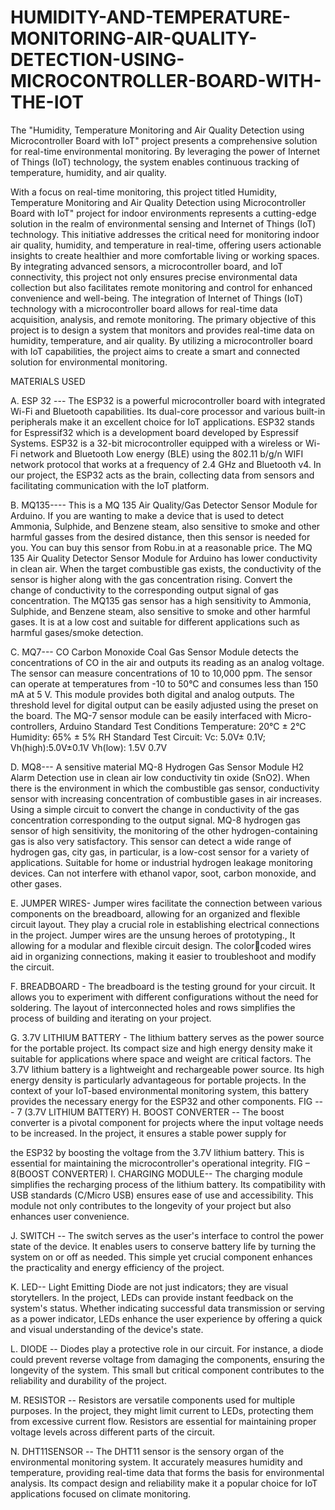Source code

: # HUMIDITY-AND-TEMPERATURE-MONITORING-AIR-QUALITY-DETECTION-USING-MICROCONTROLLER-BOARD-WITH-THE-IOT
The "Humidity, Temperature Monitoring and Air Quality  Detection using Microcontroller Board with IoT" project presents a  comprehensive solution for real-time environmental monitoring. By leveraging  the power of Internet of Things (IoT) technology, the system enables continuous  tracking of temperature, humidity, and air quality.

With a focus on real-time monitoring, this project titled Humidity, 
Temperature Monitoring and Air Quality Detection using Microcontroller 
Board with IoT" project for indoor environments represents a cutting-edge 
solution in the realm of environmental sensing and Internet of Things (IoT) 
technology. This initiative addresses the critical need for monitoring 
indoor air quality, humidity, and temperature in real-time, offering users 
actionable insights to create healthier and more comfortable living or 
working spaces. By integrating advanced sensors, a microcontroller board, 
and IoT connectivity, this project not only ensures precise environmental 
data collection but also facilitates remote monitoring and control for 
enhanced convenience and well-being. The integration of Internet of 
Things (IoT) technology with a microcontroller board allows for real-time 
data acquisition, analysis, and remote monitoring. 
The primary objective of this project is to design a system that monitors 
and provides real-time data on humidity, temperature, and air quality. By 
utilizing a microcontroller board with IoT capabilities, the project aims to 
create a smart and connected solution for environmental monitoring.

MATERIALS USED 

A. ESP 32 --- The ESP32 is a powerful microcontroller board with integrated Wi-Fi and 
Bluetooth capabilities. Its dual-core processor and various built-in peripherals make it an 
excellent choice for IoT applications. ESP32 stands for Espressif32 which is a 
development board developed by Espressif Systems. ESP32 is a 32-bit microcontroller 
equipped with a wireless or Wi-Fi network and Bluetooth Low energy (BLE) using the 
802.11 b/g/n WIFI network protocol that works at a frequency of 2.4 GHz and Bluetooth 
v4. In our project, the ESP32 acts as the brain, collecting data from sensors and facilitating 
communication with the IoT platform.
 

B. MQ135---- This is a MQ 135 Air Quality/Gas Detector Sensor Module for Arduino.
If you are wanting to make a device that is used to detect Ammonia, Sulphide, and Benzene 
steam, also sensitive to smoke and other harmful gasses from the desired distance, then this 
sensor is needed for you. You can buy this sensor from Robu.in at a reasonable price. The 
MQ 135 Air Quality Detector Sensor Module for Arduino has lower conductivity in clean 
air. When the target combustible gas exists, the conductivity of the sensor is higher along 
with the gas concentration rising. Convert the change of conductivity to the corresponding 
output signal of gas concentration. The MQ135 gas sensor has a high sensitivity to 
Ammonia, Sulphide, and Benzene steam, also sensitive to smoke and other harmful gases. 
It is at a low cost and suitable for different applications such as harmful gases/smoke 
detection.

C. MQ7--- CO Carbon Monoxide Coal Gas Sensor Module detects the concentrations of CO 
in the air and outputs its reading as an analog voltage. The sensor can measure 
concentrations of 10 to 10,000 ppm. The sensor can operate at temperatures from -10 to 
50°C and consumes less than 150 mA at 5 V. This module provides both digital and analog 
outputs. The threshold level for digital output can be easily adjusted using the preset on the 
board. The MQ-7 sensor module can be easily interfaced with Micro-controllers, Arduino 
Standard Test Conditions
Temperature: 20°C ± 2°C
Humidity: 65% ± 5% RH
Standard Test Circuit: Vc: 5.0V± 0.1V; Vh(high):5.0V±0.1V Vh(low): 1.5V 0.7V


D. MQ8--- A sensitive material MQ-8 Hydrogen Gas Sensor Module H2 Alarm Detection use 
in clean air low conductivity tin oxide (SnO2). When there is the environment in which the 
combustible gas sensor, conductivity sensor with increasing concentration of combustible 
gases in air increases. Using a simple circuit to convert the change in conductivity of the 
gas concentration corresponding to the output signal. MQ-8 hydrogen gas sensor of high 
sensitivity, the monitoring of the other hydrogen-containing gas is also very satisfactory. 
This sensor can detect a wide range of hydrogen gas, city gas, in particular, is a low-cost 
sensor for a variety of applications. Suitable for home or industrial hydrogen leakage 
monitoring devices. Can not interfere with ethanol vapor, soot, carbon monoxide, and other 
gases.

E. JUMPER WIRES- Jumper wires facilitate the connection between various components 
on the breadboard, allowing for an organized and flexible circuit layout. They play a crucial 
role in establishing electrical connections in the project. Jumper wires are the unsung 
heroes of prototyping., It allowing for a modular and flexible circuit design. The color￾coded wires aid in organizing connections, making it easier to troubleshoot and modify the 
circuit.

F. BREADBOARD - The breadboard is the testing ground for your circuit. It allows you to 
experiment with different configurations without the need for soldering. The layout of 
interconnected holes and rows simplifies the process of building and iterating on your 
project.

G. 3.7V LITHIUM BATTERY - The lithium battery serves as the power source for the 
portable project. Its compact size and high energy density make it suitable for applications 
where space and weight are critical factors. The 3.7V lithium battery is a lightweight and 
rechargeable power source. Its high energy density is particularly advantageous for 
portable projects. In the context of your IoT-based environmental monitoring system, this 
battery provides the necessary energy for the ESP32 and other components.
FIG --- 7 (3.7V LITHIUM BATTERY)
H. BOOST CONVERTER -- The boost converter is a pivotal component for projects where 
the input voltage needs to be increased. In the project, it ensures a stable power supply for 

the ESP32 by boosting the voltage from the 3.7V lithium battery. This is essential for 
maintaining the microcontroller's operational integrity.
 FIG – 8(BOOST CONVERTER)
I. CHARGING MODULE-- The charging module simplifies the recharging process of the 
lithium battery. Its compatibility with USB standards (C/Micro USB) ensures ease of use 
and accessibility. This module not only contributes to the longevity of your project but also 
enhances user convenience.

J. SWITCH -- The switch serves as the user's interface to control the power state of the 
device. It enables users to conserve battery life by turning the system on or off as needed. 
This simple yet crucial component enhances the practicality and energy efficiency of the 
project.

K. LED-- Light Emitting Diode are not just indicators; they are visual storytellers. In the 
project, LEDs can provide instant feedback on the system's status. Whether indicating 
successful data transmission or serving as a power indicator, LEDs enhance the user 
experience by offering a quick and visual understanding of the device's state.

L. DIODE -- Diodes play a protective role in our circuit. For instance, a diode could prevent 
reverse voltage from damaging the components, ensuring the longevity of the system. This 
small but critical component contributes to the reliability and durability of the project.

M. RESISTOR -- Resistors are versatile components used for multiple purposes. In the 
project, they might limit current to LEDs, protecting them from excessive current flow. 
Resistors are essential for maintaining proper voltage levels across different parts of the 
circuit. 

N. DHT11SENSOR -- The DHT11 sensor is the sensory organ of the environmental 
monitoring system. It accurately measures humidity and temperature, providing real-time 
data that forms the basis for environmental analysis. Its compact design and reliability 
make it a popular choice for IoT applications focused on climate monitoring.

-----

- PROBLEM TO SOLVE -
All lines in the listing above between the line with "where space and" and the line with "portable projects. In", inclusive, should be set down exactly, and no line outside that range.

- SOLUTION -
where space and weight are critical factors. The 3.7V lithium battery is a lightweight and 
rechargeable power source. Its high energy density is particularly advantageous for 
portable projects. In the context of your IoT-based environmental monitoring system, this 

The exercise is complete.